**Exercise directions**
Although the records contain pictures, none belong in the copy: restate word for word only the lines from the one with "in paragraph 7(b) or (c); or" through the one with "## Error in", both included.

**Records supplied**
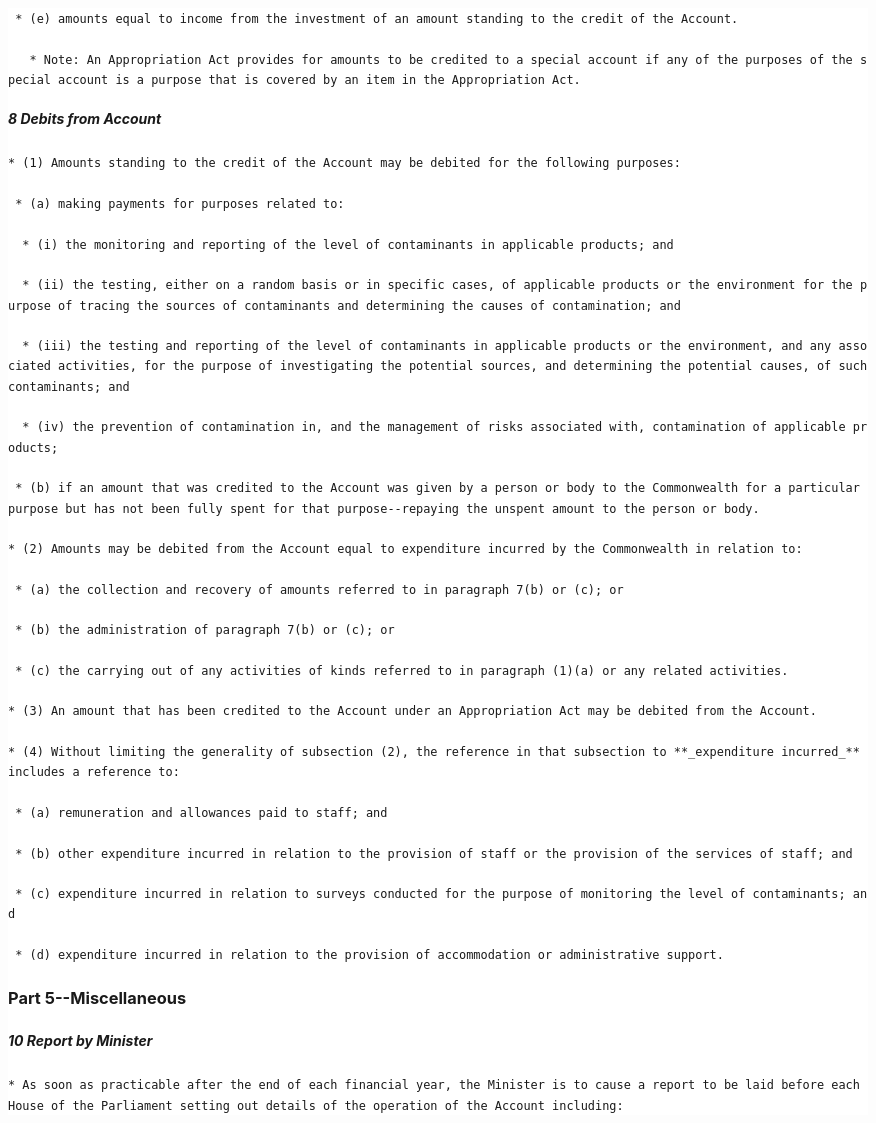      * (e) amounts equal to income from the investment of an amount standing to the credit of the Account.

       * Note: An Appropriation Act provides for amounts to be credited to a special account if any of the purposes of the special account is a purpose that is covered by an item in the Appropriation Act.

##### 8  Debits from Account

    * (1) Amounts standing to the credit of the Account may be debited for the following purposes:

     * (a) making payments for purposes related to:

      * (i) the monitoring and reporting of the level of contaminants in applicable products; and

      * (ii) the testing, either on a random basis or in specific cases, of applicable products or the environment for the purpose of tracing the sources of contaminants and determining the causes of contamination; and

      * (iii) the testing and reporting of the level of contaminants in applicable products or the environment, and any associated activities, for the purpose of investigating the potential sources, and determining the potential causes, of such contaminants; and

      * (iv) the prevention of contamination in, and the management of risks associated with, contamination of applicable products;

     * (b) if an amount that was credited to the Account was given by a person or body to the Commonwealth for a particular purpose but has not been fully spent for that purpose--repaying the unspent amount to the person or body.

    * (2) Amounts may be debited from the Account equal to expenditure incurred by the Commonwealth in relation to:

     * (a) the collection and recovery of amounts referred to in paragraph 7(b) or (c); or

     * (b) the administration of paragraph 7(b) or (c); or

     * (c) the carrying out of any activities of kinds referred to in paragraph (1)(a) or any related activities.

    * (3) An amount that has been credited to the Account under an Appropriation Act may be debited from the Account.

    * (4) Without limiting the generality of subsection (2), the reference in that subsection to **_expenditure incurred_** includes a reference to:

     * (a) remuneration and allowances paid to staff; and

     * (b) other expenditure incurred in relation to the provision of staff or the provision of the services of staff; and

     * (c) expenditure incurred in relation to surveys conducted for the purpose of monitoring the level of contaminants; and

     * (d) expenditure incurred in relation to the provision of accommodation or administrative support.

### Part 5--Miscellaneous

##### 10  Report by Minister

    * As soon as practicable after the end of each financial year, the Minister is to cause a report to be laid before each House of the Parliament setting out details of the operation of the Account including:
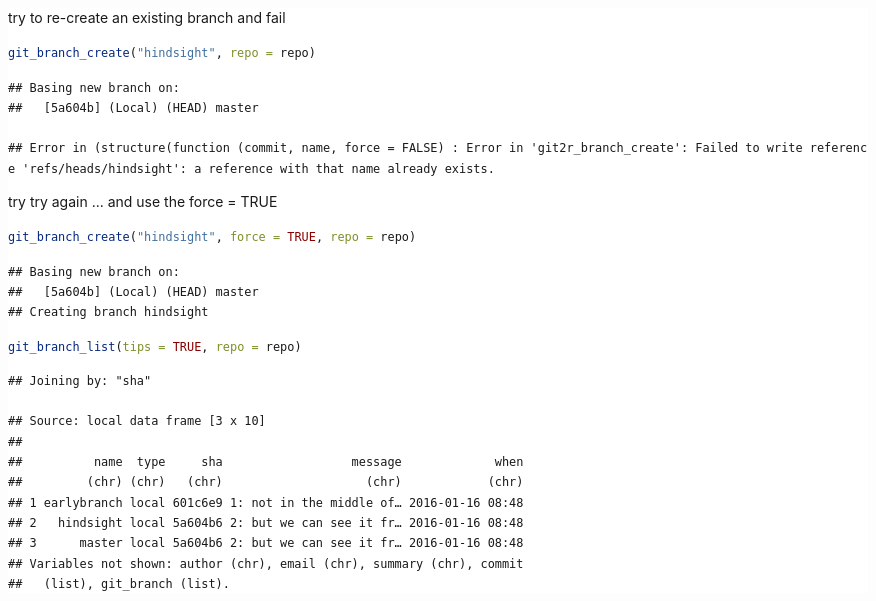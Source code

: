 try to re-create an existing branch and fail

``` r
git_branch_create("hindsight", repo = repo)
```

    ## Basing new branch on:
    ##   [5a604b] (Local) (HEAD) master

    ## Error in (structure(function (commit, name, force = FALSE) : Error in 'git2r_branch_create': Failed to write reference 'refs/heads/hindsight': a reference with that name already exists.

try try again ... and use the force = TRUE

``` r
git_branch_create("hindsight", force = TRUE, repo = repo)
```

    ## Basing new branch on:
    ##   [5a604b] (Local) (HEAD) master
    ## Creating branch hindsight

``` r
git_branch_list(tips = TRUE, repo = repo)
```

    ## Joining by: "sha"

    ## Source: local data frame [3 x 10]
    ## 
    ##          name  type     sha                  message             when
    ##         (chr) (chr)   (chr)                    (chr)            (chr)
    ## 1 earlybranch local 601c6e9 1: not in the middle of… 2016-01-16 08:48
    ## 2   hindsight local 5a604b6 2: but we can see it fr… 2016-01-16 08:48
    ## 3      master local 5a604b6 2: but we can see it fr… 2016-01-16 08:48
    ## Variables not shown: author (chr), email (chr), summary (chr), commit
    ##   (list), git_branch (list).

**Task response**
     * (a) the collection and recovery of amounts referred to in paragraph 7(b) or (c); or

     * (b) the administration of paragraph 7(b) or (c); or

     * (c) the carrying out of any activities of kinds referred to in paragraph (1)(a) or any related activities.

    * (3) An amount that has been credited to the Account under an Appropriation Act may be debited from the Account.

    * (4) Without limiting the generality of subsection (2), the reference in that subsection to **_expenditure incurred_** includes a reference to:

     * (a) remuneration and allowances paid to staff; and

     * (b) other expenditure incurred in relation to the provision of staff or the provision of the services of staff; and

     * (c) expenditure incurred in relation to surveys conducted for the purpose of monitoring the level of contaminants; and

     * (d) expenditure incurred in relation to the provision of accommodation or administrative support.

### Part 5--Miscellaneous

##### 10  Report by Minister

    * As soon as practicable after the end of each financial year, the Minister is to cause a report to be laid before each House of the Parliament setting out details of the operation of the Account including:
Source code

: try to re-create an existing branch and fail

``` r
git_branch_create("hindsight", repo = repo)
```

    ## Basing new branch on:
    ##   [5a604b] (Local) (HEAD) master

    ## Error in (structure(function (commit, name, force = FALSE) : Error in 'git2r_branch_create': Failed to write reference 'refs/heads/hindsight': a reference with that name already exists.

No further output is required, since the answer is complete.